Dick Cheney is a captivating political figure and McKay is able to combine his unique directorial style with Cheney’s personal and professional history to accomplish a wonderfully produced biography. The brooding nature of Cheney is captured in every frame and his Machiavellian approach to politics, which made him the most powerful vice-president in U.S. history, is made into a riveting narrative.

The major payoff in Vice is McKay’s examination of Cheney’s role in the Iraq war. The actual details and shape of the war are glossed over as McKay is mostly interested in the role the capitalist class played in Cheney’s push to invade Iraq.

Prior to the climax of the film, however, McKay details the Republican’s 40-year sustained support for, and governance of, the capitalist class of America.

The film, in this way, conjures the image of the Republicans as the single party of the capitalist class within the two-party U.S. system. Escaping McKay is the documented fact that the Democratic party, just as often as the Republican party, stands stalwartly with the capitalist class when it is their turn to helm the government.

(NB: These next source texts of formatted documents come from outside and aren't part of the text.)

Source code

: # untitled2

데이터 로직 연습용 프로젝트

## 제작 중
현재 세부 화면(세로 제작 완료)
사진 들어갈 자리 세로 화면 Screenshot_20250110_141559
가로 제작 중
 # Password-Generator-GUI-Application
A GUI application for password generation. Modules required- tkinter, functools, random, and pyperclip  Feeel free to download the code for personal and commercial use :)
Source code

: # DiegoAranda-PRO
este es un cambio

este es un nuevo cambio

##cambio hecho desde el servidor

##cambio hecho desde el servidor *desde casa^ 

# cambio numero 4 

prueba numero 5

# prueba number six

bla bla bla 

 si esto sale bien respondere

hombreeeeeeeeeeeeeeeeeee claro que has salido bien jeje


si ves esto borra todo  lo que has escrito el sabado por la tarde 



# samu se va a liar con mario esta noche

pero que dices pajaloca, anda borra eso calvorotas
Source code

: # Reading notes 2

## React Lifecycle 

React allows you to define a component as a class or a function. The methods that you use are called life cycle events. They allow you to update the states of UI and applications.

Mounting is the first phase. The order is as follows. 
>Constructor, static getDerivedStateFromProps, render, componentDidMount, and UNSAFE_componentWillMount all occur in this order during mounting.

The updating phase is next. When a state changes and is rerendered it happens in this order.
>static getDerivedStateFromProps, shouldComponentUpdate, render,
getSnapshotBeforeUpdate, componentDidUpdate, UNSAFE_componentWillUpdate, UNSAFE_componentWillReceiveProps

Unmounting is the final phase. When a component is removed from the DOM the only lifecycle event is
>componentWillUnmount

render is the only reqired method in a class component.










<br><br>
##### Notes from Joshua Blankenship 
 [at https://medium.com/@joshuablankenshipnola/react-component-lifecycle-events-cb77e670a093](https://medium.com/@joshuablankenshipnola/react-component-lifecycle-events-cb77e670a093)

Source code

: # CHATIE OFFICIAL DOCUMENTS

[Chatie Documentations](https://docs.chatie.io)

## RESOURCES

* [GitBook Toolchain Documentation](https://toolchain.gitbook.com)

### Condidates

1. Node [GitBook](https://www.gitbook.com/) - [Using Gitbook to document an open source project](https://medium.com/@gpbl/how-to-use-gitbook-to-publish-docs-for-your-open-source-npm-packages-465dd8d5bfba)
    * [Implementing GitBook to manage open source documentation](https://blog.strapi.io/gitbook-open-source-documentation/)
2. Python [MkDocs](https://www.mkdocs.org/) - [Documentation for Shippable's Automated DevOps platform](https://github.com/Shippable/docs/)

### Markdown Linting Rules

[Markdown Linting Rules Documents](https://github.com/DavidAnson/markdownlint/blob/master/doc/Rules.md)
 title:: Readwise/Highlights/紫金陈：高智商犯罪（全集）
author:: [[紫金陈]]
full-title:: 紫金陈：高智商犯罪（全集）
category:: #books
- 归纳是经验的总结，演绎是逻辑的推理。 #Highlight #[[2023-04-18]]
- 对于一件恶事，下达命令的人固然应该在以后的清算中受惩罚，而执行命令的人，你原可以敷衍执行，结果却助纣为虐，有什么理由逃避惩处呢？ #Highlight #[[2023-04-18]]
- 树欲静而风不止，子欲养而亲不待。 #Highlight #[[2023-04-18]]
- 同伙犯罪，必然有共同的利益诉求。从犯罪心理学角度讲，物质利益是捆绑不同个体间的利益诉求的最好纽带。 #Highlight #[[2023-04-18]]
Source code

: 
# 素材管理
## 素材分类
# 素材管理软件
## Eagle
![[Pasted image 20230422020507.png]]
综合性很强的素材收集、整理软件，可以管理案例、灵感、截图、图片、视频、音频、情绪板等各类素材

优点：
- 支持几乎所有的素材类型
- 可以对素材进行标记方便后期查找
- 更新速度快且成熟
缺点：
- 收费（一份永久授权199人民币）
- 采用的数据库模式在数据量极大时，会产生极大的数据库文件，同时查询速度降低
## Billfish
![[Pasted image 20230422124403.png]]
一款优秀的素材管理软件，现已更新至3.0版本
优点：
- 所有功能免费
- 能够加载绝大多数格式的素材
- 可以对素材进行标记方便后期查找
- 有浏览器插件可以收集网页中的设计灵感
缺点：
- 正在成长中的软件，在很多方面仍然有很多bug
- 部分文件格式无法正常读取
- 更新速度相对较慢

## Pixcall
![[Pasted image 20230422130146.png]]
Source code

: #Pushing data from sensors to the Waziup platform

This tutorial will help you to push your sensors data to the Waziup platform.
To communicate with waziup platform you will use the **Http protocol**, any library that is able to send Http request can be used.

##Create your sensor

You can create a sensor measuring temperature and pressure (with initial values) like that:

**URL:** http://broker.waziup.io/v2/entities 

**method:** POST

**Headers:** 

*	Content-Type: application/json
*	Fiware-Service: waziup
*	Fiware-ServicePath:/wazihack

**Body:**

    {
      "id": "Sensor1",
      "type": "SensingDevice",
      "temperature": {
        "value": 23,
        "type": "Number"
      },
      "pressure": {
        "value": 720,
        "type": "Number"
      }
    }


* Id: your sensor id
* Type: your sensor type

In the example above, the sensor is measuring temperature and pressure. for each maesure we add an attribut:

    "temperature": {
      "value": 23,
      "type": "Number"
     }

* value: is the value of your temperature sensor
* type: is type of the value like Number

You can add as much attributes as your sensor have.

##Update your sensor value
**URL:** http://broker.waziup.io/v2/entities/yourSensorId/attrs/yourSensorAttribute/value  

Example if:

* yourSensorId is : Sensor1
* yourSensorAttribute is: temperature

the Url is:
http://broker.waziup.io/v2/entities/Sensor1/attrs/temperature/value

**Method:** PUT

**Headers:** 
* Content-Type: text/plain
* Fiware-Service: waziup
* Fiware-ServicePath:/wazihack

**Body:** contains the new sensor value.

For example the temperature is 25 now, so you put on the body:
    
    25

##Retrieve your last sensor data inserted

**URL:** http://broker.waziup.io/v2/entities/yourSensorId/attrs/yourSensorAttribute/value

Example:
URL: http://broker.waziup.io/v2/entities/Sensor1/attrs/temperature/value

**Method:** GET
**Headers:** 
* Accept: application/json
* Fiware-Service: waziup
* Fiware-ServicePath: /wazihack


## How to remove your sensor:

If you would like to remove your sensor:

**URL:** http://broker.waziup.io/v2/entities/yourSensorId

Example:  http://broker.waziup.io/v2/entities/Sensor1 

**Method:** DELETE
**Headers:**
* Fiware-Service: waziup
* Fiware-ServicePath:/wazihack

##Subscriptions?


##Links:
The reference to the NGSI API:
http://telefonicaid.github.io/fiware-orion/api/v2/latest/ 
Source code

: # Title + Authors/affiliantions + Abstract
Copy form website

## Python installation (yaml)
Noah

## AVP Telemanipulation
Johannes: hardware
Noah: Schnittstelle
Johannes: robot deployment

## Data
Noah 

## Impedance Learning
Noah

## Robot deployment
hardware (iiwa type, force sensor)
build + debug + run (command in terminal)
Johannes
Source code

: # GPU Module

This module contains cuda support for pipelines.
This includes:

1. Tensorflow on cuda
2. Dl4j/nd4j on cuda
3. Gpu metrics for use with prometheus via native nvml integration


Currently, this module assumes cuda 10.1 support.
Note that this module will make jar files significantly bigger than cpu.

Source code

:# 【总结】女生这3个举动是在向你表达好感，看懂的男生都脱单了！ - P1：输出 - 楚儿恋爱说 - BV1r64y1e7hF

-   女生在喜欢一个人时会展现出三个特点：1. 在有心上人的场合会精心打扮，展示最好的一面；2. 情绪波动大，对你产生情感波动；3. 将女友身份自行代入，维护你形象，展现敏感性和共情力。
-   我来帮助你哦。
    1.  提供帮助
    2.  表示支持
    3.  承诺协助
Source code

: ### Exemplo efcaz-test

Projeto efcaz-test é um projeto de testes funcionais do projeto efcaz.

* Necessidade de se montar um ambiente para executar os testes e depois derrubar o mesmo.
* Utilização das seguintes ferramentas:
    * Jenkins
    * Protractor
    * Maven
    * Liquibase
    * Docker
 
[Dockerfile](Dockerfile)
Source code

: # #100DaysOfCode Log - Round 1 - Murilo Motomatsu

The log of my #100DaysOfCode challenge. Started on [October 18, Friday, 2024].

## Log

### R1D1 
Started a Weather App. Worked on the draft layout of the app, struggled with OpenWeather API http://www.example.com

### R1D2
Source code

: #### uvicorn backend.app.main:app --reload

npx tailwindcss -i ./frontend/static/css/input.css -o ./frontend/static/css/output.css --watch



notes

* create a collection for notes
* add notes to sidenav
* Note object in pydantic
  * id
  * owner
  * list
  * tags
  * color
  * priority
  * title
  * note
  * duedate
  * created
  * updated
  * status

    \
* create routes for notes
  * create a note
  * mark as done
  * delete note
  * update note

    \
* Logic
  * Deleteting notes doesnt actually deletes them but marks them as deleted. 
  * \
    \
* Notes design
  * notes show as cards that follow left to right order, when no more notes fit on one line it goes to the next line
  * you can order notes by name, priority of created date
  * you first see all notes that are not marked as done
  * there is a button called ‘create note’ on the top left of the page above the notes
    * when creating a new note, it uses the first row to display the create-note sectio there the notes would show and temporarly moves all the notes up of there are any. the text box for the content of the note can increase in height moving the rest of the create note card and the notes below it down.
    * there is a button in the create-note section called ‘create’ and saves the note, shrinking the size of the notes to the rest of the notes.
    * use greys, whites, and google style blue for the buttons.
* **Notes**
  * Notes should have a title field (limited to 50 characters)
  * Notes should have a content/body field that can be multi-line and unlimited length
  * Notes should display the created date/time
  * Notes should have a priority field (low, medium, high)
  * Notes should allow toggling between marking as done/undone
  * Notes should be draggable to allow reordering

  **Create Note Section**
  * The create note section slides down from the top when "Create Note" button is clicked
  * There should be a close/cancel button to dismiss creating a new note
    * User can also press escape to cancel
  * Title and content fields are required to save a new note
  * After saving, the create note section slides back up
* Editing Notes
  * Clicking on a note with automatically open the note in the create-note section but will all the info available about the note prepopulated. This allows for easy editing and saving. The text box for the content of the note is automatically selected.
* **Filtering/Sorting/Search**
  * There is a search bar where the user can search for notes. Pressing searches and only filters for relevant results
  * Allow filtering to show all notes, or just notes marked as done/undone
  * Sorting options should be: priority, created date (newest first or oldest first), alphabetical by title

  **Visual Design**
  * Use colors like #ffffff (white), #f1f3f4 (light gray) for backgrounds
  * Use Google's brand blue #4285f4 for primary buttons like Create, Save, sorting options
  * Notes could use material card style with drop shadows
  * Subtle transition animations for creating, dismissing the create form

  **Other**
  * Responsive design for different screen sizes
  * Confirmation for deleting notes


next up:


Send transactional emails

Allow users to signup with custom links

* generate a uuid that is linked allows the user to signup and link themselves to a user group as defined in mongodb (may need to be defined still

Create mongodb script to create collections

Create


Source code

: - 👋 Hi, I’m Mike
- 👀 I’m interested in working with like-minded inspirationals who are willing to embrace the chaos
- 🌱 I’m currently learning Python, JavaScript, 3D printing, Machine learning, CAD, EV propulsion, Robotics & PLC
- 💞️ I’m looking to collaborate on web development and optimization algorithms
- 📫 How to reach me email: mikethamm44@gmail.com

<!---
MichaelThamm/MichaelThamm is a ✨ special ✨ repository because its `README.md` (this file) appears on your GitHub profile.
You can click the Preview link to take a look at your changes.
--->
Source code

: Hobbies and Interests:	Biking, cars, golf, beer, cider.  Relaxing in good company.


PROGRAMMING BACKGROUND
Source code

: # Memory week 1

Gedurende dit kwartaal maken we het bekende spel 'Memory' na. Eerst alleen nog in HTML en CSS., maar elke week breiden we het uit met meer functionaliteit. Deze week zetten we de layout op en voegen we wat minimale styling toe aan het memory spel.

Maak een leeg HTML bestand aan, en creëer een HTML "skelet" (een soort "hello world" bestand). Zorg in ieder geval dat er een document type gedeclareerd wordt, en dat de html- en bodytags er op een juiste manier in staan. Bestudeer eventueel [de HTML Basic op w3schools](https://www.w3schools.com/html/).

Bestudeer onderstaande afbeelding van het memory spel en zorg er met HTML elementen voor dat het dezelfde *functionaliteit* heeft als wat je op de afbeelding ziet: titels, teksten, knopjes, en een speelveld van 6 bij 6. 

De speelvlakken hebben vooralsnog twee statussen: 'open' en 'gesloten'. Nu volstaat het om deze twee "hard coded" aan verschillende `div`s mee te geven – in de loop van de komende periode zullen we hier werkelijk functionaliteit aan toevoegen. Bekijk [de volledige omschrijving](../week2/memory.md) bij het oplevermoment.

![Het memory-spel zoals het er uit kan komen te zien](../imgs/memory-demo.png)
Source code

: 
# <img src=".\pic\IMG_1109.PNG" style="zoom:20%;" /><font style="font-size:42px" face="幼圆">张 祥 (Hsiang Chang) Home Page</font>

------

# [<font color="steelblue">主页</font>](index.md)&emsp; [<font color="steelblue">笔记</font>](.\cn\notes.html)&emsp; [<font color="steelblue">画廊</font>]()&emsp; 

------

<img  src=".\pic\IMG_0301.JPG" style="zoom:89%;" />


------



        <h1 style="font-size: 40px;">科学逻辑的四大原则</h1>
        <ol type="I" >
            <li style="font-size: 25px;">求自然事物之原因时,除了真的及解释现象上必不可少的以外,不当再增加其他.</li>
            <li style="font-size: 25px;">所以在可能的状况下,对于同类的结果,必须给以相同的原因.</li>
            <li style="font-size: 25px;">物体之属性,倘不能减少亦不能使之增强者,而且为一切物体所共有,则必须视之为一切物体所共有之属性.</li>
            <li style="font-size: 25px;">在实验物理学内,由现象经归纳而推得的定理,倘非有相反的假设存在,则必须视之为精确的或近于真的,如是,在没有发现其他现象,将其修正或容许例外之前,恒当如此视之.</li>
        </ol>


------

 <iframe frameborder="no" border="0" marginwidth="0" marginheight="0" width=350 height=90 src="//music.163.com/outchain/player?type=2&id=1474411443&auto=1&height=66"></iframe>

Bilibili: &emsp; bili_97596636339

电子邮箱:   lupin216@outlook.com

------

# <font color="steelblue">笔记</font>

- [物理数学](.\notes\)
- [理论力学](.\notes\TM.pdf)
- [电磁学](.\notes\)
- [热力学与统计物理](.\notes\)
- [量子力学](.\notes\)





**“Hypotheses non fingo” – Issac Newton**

The Iraq war is depicted as a moral vacuum. A clearly illegal act which operates as the apex of the zealously applied power of the executive branch. Of course, McKay’s Vice ends before the conclusion of the Iraq or Afghanistan wars. It is not because these wars saw their resolution in the proceeding years after Cheney left his office.

Rather, McKay is unable to demonstrate the conclusion of these wars because they remain an ongoing blood-soaked and body-ridden anthology.

Former U.S. president Barack Obama, framed as a response to the growing discontent toward Cheney’s wars, is shown briefly near the end of the film. McKay’s attempt to uniquely craft Cheney and his party as warmongering villains and the Democrats as their foil does not hold. Obama presided over the expansion of U.S. wars in the Middle East/North Africa and the destruction of Libya, Egypt and Syria.

Today, with the Libyan government basically non-existent after the U.S.-led bombing of the nation, you can buy a black slave in Libya for US$400.

Not because of Dick Cheney, but because of Barack Obama. But systemically, the unbridled war machine the U.S. operates under both political parties is a function of the class character of the state rather than any single political party. McKay’s narrative, notwithstanding.

America is one of the advanced capitalist world’s most unequal societies. The 20th century was equally split between Democrats and Republicans in the seat of power. Neither of these parties attempted to pump the brakes on the destruction of the U.S. welfare state and the deepening misery of America’s poor.

It is not campaign finance nor these billionaire-funded right-wing think tanks, McKay suggests, that are central to the causes of the working class’s harrowing lot.

Instead, the very system itself makes all of this necessary. The accumulation of capital in a capitalist society inherently produces power for those doing the accumulating.

The very power and strength of the U.S. is dependent on its position as the capitalist core of the world. It invariably uses its powers in service of capital to maintain its position — including the use of its military.

Vice will convince you Cheney should be brought to the Hague to be tried for his crimes against humanity — rightly so.

But it will leave you with the impression that that alone will slay the evil beast.

Alas, Cheney is but one head on the hydra.